● **Activity**: Pictures do not belong in the copy; print every entry exactly as it stands.
──────── Data records ────────
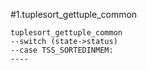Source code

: #1.tuplesort_gettuple_common

```
tuplesort_gettuple_common
--switch (state->status)
--case TSS_SORTEDINMEM:
----
```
────────
● **Response area**:
Source code

: #1.tuplesort_gettuple_common

```
tuplesort_gettuple_common
--switch (state->status)
--case TSS_SORTEDINMEM:
----
```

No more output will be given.